Neste artigo iremos abordar acerca do ressarcimento de PIS e Cofins sobre as vendas de cigarros com base no julgado do STF Tema 228, permeando as questões práticas do levantamento do crédito, bem como as controvérsias que surgiram após a decisão do STF. Este assunto é de interesse de varejistas de cigarros com volume significativo de vendas.
Síntese inicial
A questão do ressarcimento do tributo pago de forma antecipada (via substituição tributária) – que, na etapa final da comercialização, se concretiza em uma base inferior à estabelecida pela legislação – já é objeto de análise do ICMS há bastante tempo via pedido administrativo. Porém, para a mesma situação, quando os tributos são PIS e Cofins, o assunto se encontrava no limbo com restrições de se discutir o tema na seara administrativa.
O assunto do ressarcimento de PIS e Cofins chegou ao STF no final de 2009, visando à discussão do ressarcimento de produtos derivados do petróleo que eram tratados como substituição tributária, antes de passarem a ser monofásicos. A ação foi dotada de repercussão geral e, em 2020, a partir do Recurso Extraordinário (RE) 596.832 (Tema 228), de relatoria do ministro Marco Aurélio, foi proferida a decisão favorável ao contribuinte substituído (comerciante varejista/atacadista), firmando a seguinte tese:
É devida a restituição da diferença das contribuições para o Programa de Integração Social – PIS e para o Financiamento da Seguridade Social – Cofins recolhidas a mais, no regime de substituição tributária, se a base de cálculo efetiva das operações for inferior à presumida. (grifo nosso)
Com a tese firmada pelo STF, o assunto, que até então era problemático, gerou segurança jurídica para os contribuintes buscarem o ressarcimento de PIS e Cofins quando sujeitos à substituição tributária e praticados com um preço de venda inferior à base de cálculo estabelecida pela legislação.

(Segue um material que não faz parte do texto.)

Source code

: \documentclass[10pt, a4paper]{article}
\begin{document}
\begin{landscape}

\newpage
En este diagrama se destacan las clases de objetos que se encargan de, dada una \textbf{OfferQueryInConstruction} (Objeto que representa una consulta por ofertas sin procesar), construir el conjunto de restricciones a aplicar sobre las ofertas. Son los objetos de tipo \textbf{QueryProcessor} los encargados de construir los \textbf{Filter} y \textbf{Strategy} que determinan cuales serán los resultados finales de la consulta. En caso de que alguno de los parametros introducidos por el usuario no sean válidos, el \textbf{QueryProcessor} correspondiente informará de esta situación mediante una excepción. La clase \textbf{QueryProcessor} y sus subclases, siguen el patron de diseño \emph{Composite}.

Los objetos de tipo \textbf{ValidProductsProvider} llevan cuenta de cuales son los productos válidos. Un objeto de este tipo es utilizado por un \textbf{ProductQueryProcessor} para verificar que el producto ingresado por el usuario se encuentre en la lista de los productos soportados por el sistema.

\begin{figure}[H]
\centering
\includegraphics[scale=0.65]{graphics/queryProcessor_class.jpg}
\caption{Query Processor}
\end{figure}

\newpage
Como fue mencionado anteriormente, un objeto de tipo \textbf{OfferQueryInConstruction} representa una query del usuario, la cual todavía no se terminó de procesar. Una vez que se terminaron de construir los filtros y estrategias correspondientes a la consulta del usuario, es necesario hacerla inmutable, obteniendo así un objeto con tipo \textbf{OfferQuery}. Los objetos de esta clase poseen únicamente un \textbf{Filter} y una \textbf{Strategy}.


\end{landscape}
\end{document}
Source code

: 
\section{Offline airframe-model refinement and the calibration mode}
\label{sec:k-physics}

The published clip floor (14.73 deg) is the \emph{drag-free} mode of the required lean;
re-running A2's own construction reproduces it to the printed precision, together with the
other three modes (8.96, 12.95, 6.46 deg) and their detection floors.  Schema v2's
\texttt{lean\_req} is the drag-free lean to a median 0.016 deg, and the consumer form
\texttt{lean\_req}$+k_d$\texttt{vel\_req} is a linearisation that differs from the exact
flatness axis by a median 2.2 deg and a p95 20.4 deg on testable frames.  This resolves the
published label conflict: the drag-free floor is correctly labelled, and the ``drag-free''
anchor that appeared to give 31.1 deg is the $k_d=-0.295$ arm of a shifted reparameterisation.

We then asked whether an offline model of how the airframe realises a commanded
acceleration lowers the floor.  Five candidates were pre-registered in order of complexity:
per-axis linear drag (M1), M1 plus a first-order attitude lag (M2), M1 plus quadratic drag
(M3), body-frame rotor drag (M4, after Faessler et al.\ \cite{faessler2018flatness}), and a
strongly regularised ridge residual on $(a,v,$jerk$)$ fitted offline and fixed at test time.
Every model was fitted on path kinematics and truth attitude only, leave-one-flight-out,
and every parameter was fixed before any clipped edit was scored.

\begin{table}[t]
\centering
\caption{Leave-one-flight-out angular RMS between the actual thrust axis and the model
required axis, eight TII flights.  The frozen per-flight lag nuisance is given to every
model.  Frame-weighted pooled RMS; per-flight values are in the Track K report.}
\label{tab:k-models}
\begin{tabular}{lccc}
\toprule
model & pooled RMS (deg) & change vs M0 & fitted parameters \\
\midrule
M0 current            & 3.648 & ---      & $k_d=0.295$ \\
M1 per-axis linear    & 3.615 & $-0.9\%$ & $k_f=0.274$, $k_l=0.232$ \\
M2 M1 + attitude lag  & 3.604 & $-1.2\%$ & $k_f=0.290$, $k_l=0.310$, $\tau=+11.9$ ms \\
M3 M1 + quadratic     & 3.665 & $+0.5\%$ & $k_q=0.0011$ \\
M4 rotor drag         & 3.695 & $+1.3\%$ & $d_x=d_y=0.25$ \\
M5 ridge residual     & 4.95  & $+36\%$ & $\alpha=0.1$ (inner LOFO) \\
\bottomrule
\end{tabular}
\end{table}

Na atualidade, existem poucos produtos que estão enquadrados na substituição tributária do PIS e da Cofins, visto que a maioria dos produtos que recolhem esses tributos em etapa única hoje está abarcada pelo sistema monofásico. Portanto, a principal – e, talvez, a única – hipótese para o pedido de ressarcimento é para as vendas de cigarros.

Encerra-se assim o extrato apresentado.